Notwithstanding their positive statements to the investing community, defendants knew the following information which belied their representations:
a. The management of 2TheMart did not include a "full team of operational, finance, marketing and technical personnel." Rather it consisted of two men, Rebeil, and Magliarditi, who had a long checkered history of real estate dealings in Nevada. Most of 2TheMart's support came through contractual dealings with third parties.
b. The website, which is the mainstay of the 2TheMart, was not currently in "final development" and, in truth, had not yet been started. The Company's August 26, 1999 public filing on Form 10 reveals that: (a) a basic IBM Customer Agreement had not been entered into until February 3, 1999; (b) it would not be until February 2, 1999 that IBM would agree to take the preliminary steps of identifying 2TheMart's business, technical and design requirements; (c) The preliminary plan consisting of a high level application design, a budget planning estimate and schedule for the implementation had not even been delivered to 2TheMart until April 30, 1999; and (d) IBM and 2TheMart would not sign a contract for IBM to "[d]esign, build, and test the 2TheMart.com Web Site" until June 1, 1999. This was almost five months after 2TheMart began touting that its web site was in "final development."

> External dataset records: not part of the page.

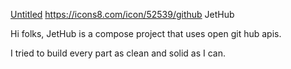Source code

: [Untitled](https://github.com/HasanAnorov/JetHub/assets/61424161/e17a3ce9-1660-4682-8a8f-2e6780ab008a)
https://icons8.com/icon/52539/github
JetHub

Hi folks, JetHub is a compose project that uses open git hub apis.


I tried to build every part as clean and solid as I can.
 
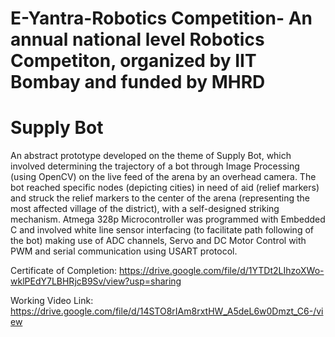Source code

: # E-Yantra-Robotics Competition- An annual national level Robotics Competiton, organized by IIT Bombay and funded by MHRD  
#  Supply Bot
An abstract prototype developed on the theme of Supply Bot, which involved determining the trajectory of a bot through Image Processing (using OpenCV) on the live feed of the arena by an overhead camera. The bot reached specific nodes (depicting cities) in need of aid (relief markers) and struck the relief markers to the center of the arena (representing the most affected village of the district), with a self-designed striking mechanism. Atmega 328p Microcontroller was programmed with Embedded C and involved white line sensor interfacing (to facilitate path following of the bot) making use of ADC channels, Servo and DC Motor Control with PWM and serial communication using USART protocol.

Certificate of Completion: https://drive.google.com/file/d/1YTDt2LIhzoXWo-wklPEdY7LBHRjcB9Sv/view?usp=sharing  

Working Video Link: https://drive.google.com/file/d/14STO8rIAm8rxtHW_A5deL6w0Dmzt_C6-/view
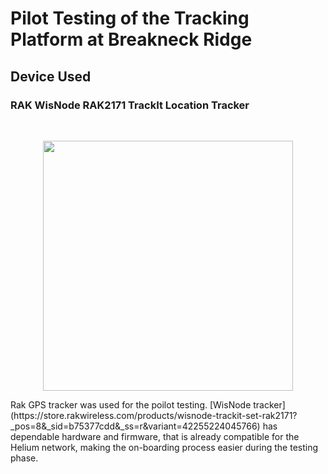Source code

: # Pilot Testing of the Tracking Platform at Breakneck Ridge

## Device Used

### RAK WisNode RAK2171 TrackIt Location Tracker
<br>
<p align="center" >
<img src=https://user-images.githubusercontent.com/99907934/204183562-814e10ad-b3e6-496b-9e86-52ceff2d0d5a.png width="400"/>
</p>
Rak GPS tracker was used for the poilot testing. [WisNode tracker](https://store.rakwireless.com/products/wisnode-trackit-set-rak2171?_pos=8&_sid=b75377cdd&_ss=r&variant=42255224045766) has dependable hardware and firmware, that is already compatible for the Helium network, making the on-boarding process easier during the testing phase. 
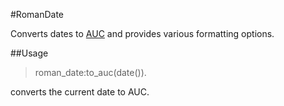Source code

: #RomanDate

Converts dates to [AUC](https://en.wikipedia.org/wiki/Ab_urbe_condita) and provides various formatting options.

##Usage

  > roman_date:to_auc(date()).
  
  converts the current date to AUC.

c. The Form 10 also revealed that 2TheMart had not signed an IBM Customer Agreement until February 3, 1999. The Agreement was for a Phase 0 Solution Design which amounted to no more than an analysis and proposal for a Web Site. The contract which was signed by Magliarditi stated that this project would take an estimated "eight weeks" from the initial "three day Joint Requirements Definition" session which happened sometime after February 3, 1999. The proposal resulting from the Phase 0 Solution Design were delivered by IBM to 2TheMart on April 30, 1999. Not until June 1, 1999 was a contract entered into parties for the actual "development of an online auction web site." The final agreement gave a 6 month production plan for the completion of the site. In light of these facts, defendants representations throughout the Class Period that the web site was in "final development" or that it would be "active by the second quarter 1999" were patently false when made.
d. "2TheMart expects competition to intensify further in the future. Barriers to entry are relatively low, and current and new competitors can launch new sites at a relatively low cost using commercially available software." The Form 10 goes on to identify eBay, Amazon.com, Auction Universe, Yahoo Auctions, Excite, uBid, First Auction, Surplus Auction as competitors concluding that, "[m]any of the Company's current and potential competitors have longer operating histories, larger customer bases, greater brand recognition and significantly greater financial, marketing and other resources. Competitive pressures created by any one of these companies, or by the Company's competitors collectively, could have a material adverse effect on the Company's business, results of operations and financial condition."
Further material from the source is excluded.